### [ASSIGNMENT]
Every line of the material that mentions the word "爱可可微博热门分享" should be copied out.

### [ENTRIES PROVIDED]
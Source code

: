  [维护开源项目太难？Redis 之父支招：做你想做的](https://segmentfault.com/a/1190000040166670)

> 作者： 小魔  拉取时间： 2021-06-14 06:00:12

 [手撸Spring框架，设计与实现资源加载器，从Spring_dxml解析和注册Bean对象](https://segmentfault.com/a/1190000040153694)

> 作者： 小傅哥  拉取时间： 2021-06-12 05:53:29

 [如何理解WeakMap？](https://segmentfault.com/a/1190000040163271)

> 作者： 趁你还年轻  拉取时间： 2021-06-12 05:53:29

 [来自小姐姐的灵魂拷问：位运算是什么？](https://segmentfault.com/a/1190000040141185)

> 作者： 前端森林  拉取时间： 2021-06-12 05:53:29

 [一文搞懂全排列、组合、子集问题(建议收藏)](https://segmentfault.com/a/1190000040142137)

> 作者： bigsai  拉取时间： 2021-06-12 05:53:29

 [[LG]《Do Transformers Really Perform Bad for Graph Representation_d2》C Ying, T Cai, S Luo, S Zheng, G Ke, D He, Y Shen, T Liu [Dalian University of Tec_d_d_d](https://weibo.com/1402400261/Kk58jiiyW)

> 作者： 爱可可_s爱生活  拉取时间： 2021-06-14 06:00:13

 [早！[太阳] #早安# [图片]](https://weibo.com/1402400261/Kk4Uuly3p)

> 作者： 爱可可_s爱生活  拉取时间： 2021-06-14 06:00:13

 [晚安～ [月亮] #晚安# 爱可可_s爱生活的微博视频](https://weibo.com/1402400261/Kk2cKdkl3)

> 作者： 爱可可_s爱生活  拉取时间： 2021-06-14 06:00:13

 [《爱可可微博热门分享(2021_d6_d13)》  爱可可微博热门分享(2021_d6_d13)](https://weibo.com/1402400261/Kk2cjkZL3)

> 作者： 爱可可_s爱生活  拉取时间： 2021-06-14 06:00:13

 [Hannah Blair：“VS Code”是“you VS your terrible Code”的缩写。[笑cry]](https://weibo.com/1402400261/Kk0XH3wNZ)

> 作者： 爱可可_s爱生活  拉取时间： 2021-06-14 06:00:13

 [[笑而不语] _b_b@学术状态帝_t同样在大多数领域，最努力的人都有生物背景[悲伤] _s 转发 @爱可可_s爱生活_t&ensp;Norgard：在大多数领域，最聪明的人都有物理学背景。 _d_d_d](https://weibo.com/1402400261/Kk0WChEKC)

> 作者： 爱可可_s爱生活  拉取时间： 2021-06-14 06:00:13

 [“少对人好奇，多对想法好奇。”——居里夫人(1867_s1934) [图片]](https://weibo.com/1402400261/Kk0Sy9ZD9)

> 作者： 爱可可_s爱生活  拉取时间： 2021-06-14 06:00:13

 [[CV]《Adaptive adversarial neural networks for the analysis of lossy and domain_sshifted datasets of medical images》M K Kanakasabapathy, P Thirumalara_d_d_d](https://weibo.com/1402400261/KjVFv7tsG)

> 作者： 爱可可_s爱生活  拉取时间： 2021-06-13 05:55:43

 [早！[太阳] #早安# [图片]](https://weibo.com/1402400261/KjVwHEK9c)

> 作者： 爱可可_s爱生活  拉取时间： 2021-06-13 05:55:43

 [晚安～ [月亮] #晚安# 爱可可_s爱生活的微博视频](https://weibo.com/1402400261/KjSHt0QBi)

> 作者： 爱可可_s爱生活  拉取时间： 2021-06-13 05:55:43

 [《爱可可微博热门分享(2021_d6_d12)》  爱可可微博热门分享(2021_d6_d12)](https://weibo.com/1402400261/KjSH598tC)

### [OUTPUT BELOW]
 [《爱可可微博热门分享(2021_d6_d13)》  爱可可微博热门分享(2021_d6_d13)](https://weibo.com/1402400261/Kk2cjkZL3)
 [《爱可可微博热门分享(2021_d6_d12)》  爱可可微博热门分享(2021_d6_d12)](https://weibo.com/1402400261/KjSH598tC)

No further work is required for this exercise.